Power Semiconductors

IBM’s AI chip can run any type of deep learning task

20 October 2022
The IBM AIU is designed to be easy-to-use- as a graphics card and can be plugged into any computer or service with a PCIe slot. Source: IBM

IBM has developed a new artificial intelligence (AI) application specific integrated circuit (ASIC) containing 32 processing cores and 23 billion transistors to run any deep learning task.

Called the AI unit (AIU), the chip is designed for deep learning, whether it's processing spoken language, words or images on a screen. The IBM AIU is designed to be an easy-to-use graphics card and can be plugged into any computer or service with a PCIe slot.

IBM said it did not design the chip from scratch but used a scaled version of its AI accelerator built into its Telum chip. The 32 cores in the IBM AIU resemble the AI core embedded in the Telum chip that powers IBM’s z16 system.

One major difference is that Telum uses transistors that are 7 nm in size while the AIU will feature faster and smaller 5 nm transistors.

Why it is needed

Prior to the birth of AI, central processing units (CPUs) were the power behind most forms of computing. While suited well for general-purpose software applications due to their flexibility and high precision, these same qualities put it at a disadvantage when it comes to training and running deep learning models that require massively parallel AI operations, IBM said.

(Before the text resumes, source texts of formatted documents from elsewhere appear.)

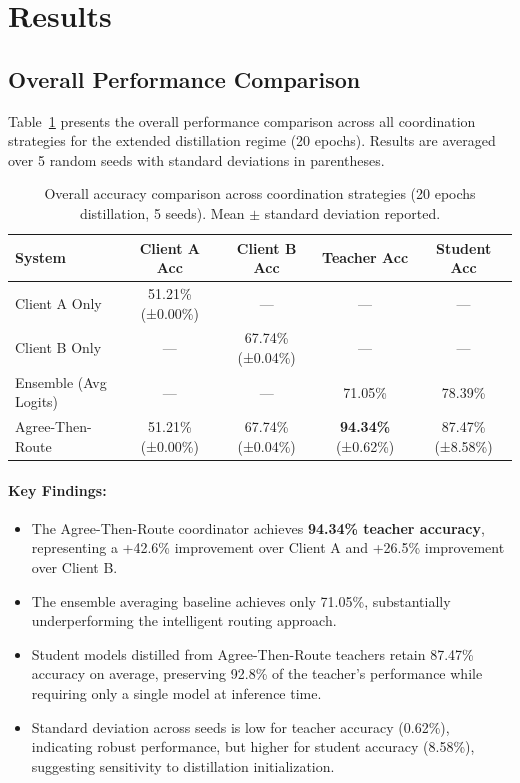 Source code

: \documentclass[12pt]{article}
\begin{document}
\section{Results}
\label{sec:results}

\subsection{Overall Performance Comparison}

Table~\ref{tab:overall_results} presents the overall performance comparison across all coordination strategies for the extended distillation regime (20 epochs). Results are averaged over 5 random seeds with standard deviations in parentheses.

\begin{table}[h]
\centering
\caption{Overall accuracy comparison across coordination strategies (20 epochs distillation, 5 seeds). Mean $\pm$ standard deviation reported.}
\label{tab:overall_results}
\begin{tabular}{lcccc}
\toprule
\textbf{System} & \textbf{Client A Acc} & \textbf{Client B Acc} & \textbf{Teacher Acc} & \textbf{Student Acc} \\
\midrule
Client A Only & 51.21\% (±0.00\%) & --- & --- & --- \\
Client B Only & --- & 67.74\% (±0.04\%) & --- & --- \\
\midrule
Ensemble (Avg Logits) & --- & --- & 71.05\% & 78.39\% \\
\midrule
Agree-Then-Route & 51.21\% (±0.00\%) & 67.74\% (±0.04\%) & \textbf{94.34\%} (±0.62\%) & 87.47\% (±8.58\%) \\
\bottomrule
\end{tabular}
\end{table}

\paragraph{Key Findings:}

\begin{itemize}
    \item The Agree-Then-Route coordinator achieves \textbf{94.34\% teacher accuracy}, representing a +42.6\% improvement over Client A and +26.5\% improvement over Client B.
    
    \item The ensemble averaging baseline achieves only 71.05\%, substantially underperforming the intelligent routing approach.
    
    \item Student models distilled from Agree-Then-Route teachers retain 87.47\% accuracy on average, preserving 92.8\% of the teacher's performance while requiring only a single model at inference time.
    
    \item Standard deviation across seeds is low for teacher accuracy (0.62\%), indicating robust performance, but higher for student accuracy (8.58\%), suggesting sensitivity to distillation initialization.
\end{itemize}
\end{document}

IBM said that running CPUs or GPUs for deep learning models may get the job done in the end, but it is not the most efficient or best way to do it. An all-purpose chip optimized for the types of matrix and vector multiplication operations for deep learning is what was needed.

The AIU architecture features a simpler layout than a multi-purpose CPU and has been designed to send data directly from one compute engine to the next, which creates energy savings.

The goal

IBM said the goal is to train and run AI models 1,000 times faster than previous years and expects to reach this level by 2029.

The company said that with the time and expense involved in training and running deep-learning models, what can be done with AI has barely scratched the surface.

The next few years will be deploying AI to tackle complexities in the real world with enterprise-quality, industrial-scale hardware, IBM said.